Woke up with a sore throat, stuffed nose and cough. OMG, have I got the coronavirus????

After President Trump’s ban on Europeans last night, the coronavirus madness continues.

I know that coronavirus is boring – as it’s non-stop in the news, media, office and coffee shop – but it goes on … and on, and on, and on. I’ve never known anything like it. To be honest, in living memory, can you remember anything like this? Sure, SARS, Ebola and such like, but they didn’t shut down offices, cancel all conferences, make all airlines go bankrupt and stop the world.

Stop the world. I want to get off.

Unfortunately, that’s exactly how it feels. Coronavirus has stopped the world, and I’ve had to get off. Stuck at home with small children 24*7 is nowhere near as much fun as popping in every now and again between flights and giving them a cuddle. No wonder some folks say that the coronavirus will lead to a massive surge in divorces:

“This is going to destroy the marriages of the rich. All these husbands and wives who travel will now have to spend time with the person they’re married to.”

Hmmm …

The thing is that virtually all the conferences I usually go to are being postponed or cancelled. Lots of flights booked for March, April and May are no longer needed. Lots of hotel rooms I would have stayed in are defunct. Lots of entertainment I was looking forward to has gone. Concert stadiums, football stadiums, theatres and restaurants are suddenly all ghost towns.

This is the worst I can remember.

It means that the service economy is dead. The service economy is airlines, hospitality, entertainment, media and more. It’s all dead. It’s all shut down. It’s all stopped.

The only positive some would say is home delivery is surging, but that’s equally not the greatest. How many people have touched the hands of your Deliveroo drop-off? How many people have sat in your Uber Eats car? Who has the delivery guy touched?

It’s the thing of nightmares, as written about in many books and films. Dan Brown’s Inferno and Steven Soderbergh’s Contagion predicted all of this. In fact, a global pandemic has been forecast for half a century. It’s the reason why we all fear becoming zombies. One bite and you’re dead. One sneeze and you’re dead. One drop and you’re dead. One touch and you’re dead.

Truly scary and frightening.

Many are citing the 1981 book Edge of Darkness by Dean Koontz as predicting this, where he had a disease called Wuhan-400 that came out of Wuhan, but the similarities end there. His disease kills everyone. Coronavirus kills a small percentage but, as a friend pointed out, for the small percentage who die, think about their families and friends. It’s still a person. It’s still a human.
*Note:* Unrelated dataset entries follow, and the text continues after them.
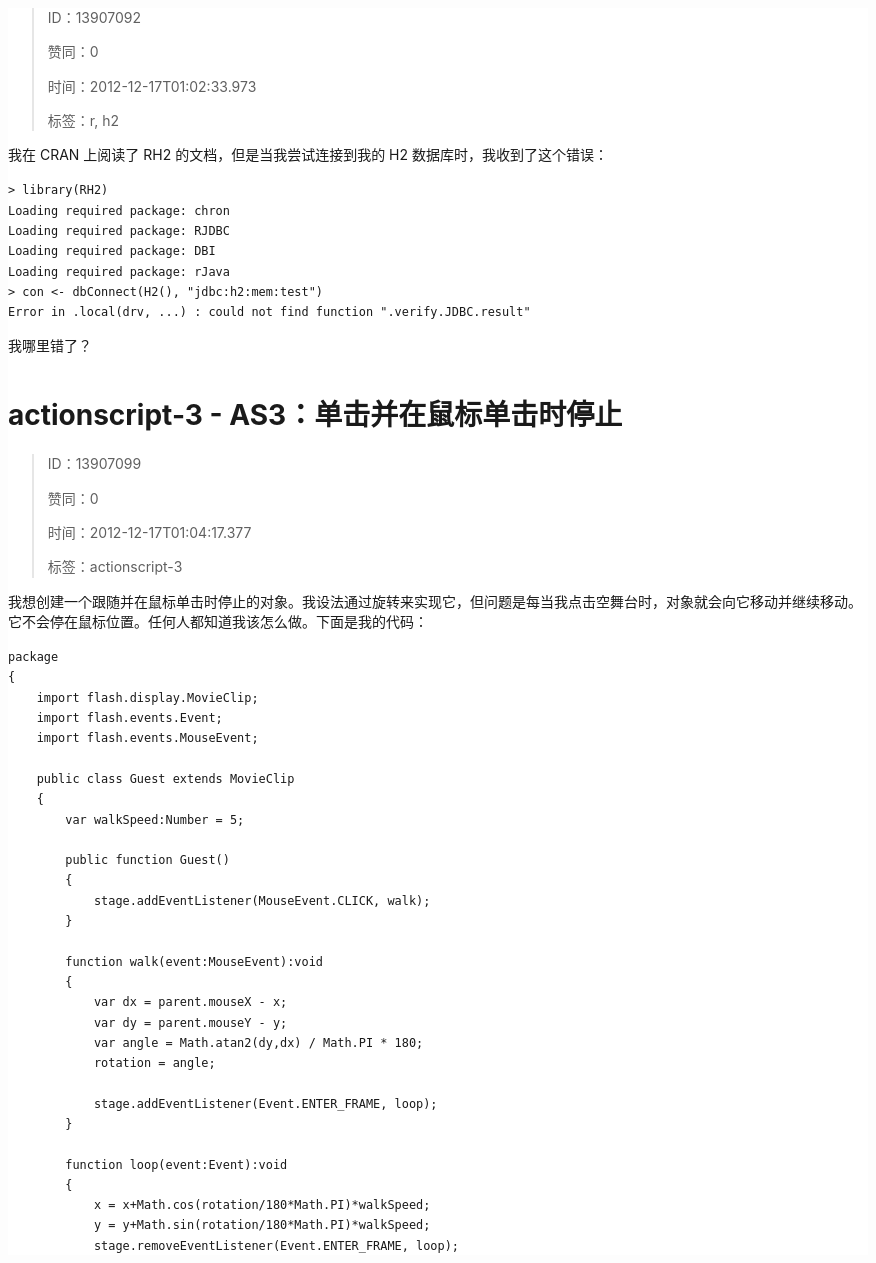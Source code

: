 > ID：13907092
> 
> 赞同：0
> 
> 时间：2012-12-17T01:02:33.973
> 
> 标签：r, h2

我在 CRAN 上阅读了 RH2 的文档，但是当我尝试连接到我的 H2 数据库时，我收到了这个错误：

```
> library(RH2)
Loading required package: chron
Loading required package: RJDBC
Loading required package: DBI
Loading required package: rJava
> con <- dbConnect(H2(), "jdbc:h2:mem:test")
Error in .local(drv, ...) : could not find function ".verify.JDBC.result" 
```

我哪里错了？

# actionscript-3 - AS3：单击并在鼠标单击时停止

> ID：13907099
> 
> 赞同：0
> 
> 时间：2012-12-17T01:04:17.377
> 
> 标签：actionscript-3

我想创建一个跟随并在鼠标单击时停止的对象。我设法通过旋转来实现它，但问题是每当我点击空舞台时，对象就会向它移动并继续移动。它不会停在鼠标位置。任何人都知道我该怎么做。下面是我的代码：

```
package 
{
    import flash.display.MovieClip;
    import flash.events.Event;
    import flash.events.MouseEvent;

    public class Guest extends MovieClip
    {
        var walkSpeed:Number = 5;

        public function Guest()
        {
            stage.addEventListener(MouseEvent.CLICK, walk);
        }

        function walk(event:MouseEvent):void
        {
            var dx = parent.mouseX - x;
            var dy = parent.mouseY - y;
            var angle = Math.atan2(dy,dx) / Math.PI * 180;
            rotation = angle;

            stage.addEventListener(Event.ENTER_FRAME, loop);
        }

        function loop(event:Event):void
        {
            x = x+Math.cos(rotation/180*Math.PI)*walkSpeed;
            y = y+Math.sin(rotation/180*Math.PI)*walkSpeed;
            stage.removeEventListener(Event.ENTER_FRAME, loop);

```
For me, it’s amazing how much is being shared about the disease and making incorrect information.

I’m sitting thinking about taking a flight and travelling, and have conflicting emotions. On the one hand, the chances of getting this virus are minimal. Today it’s a 0.001% chance. Even if I get it, the chances of becoming seriously ill from it are 1 in 5. Even if I become seriously ill from it, the chances of dying from it are small. So what’s to worry about?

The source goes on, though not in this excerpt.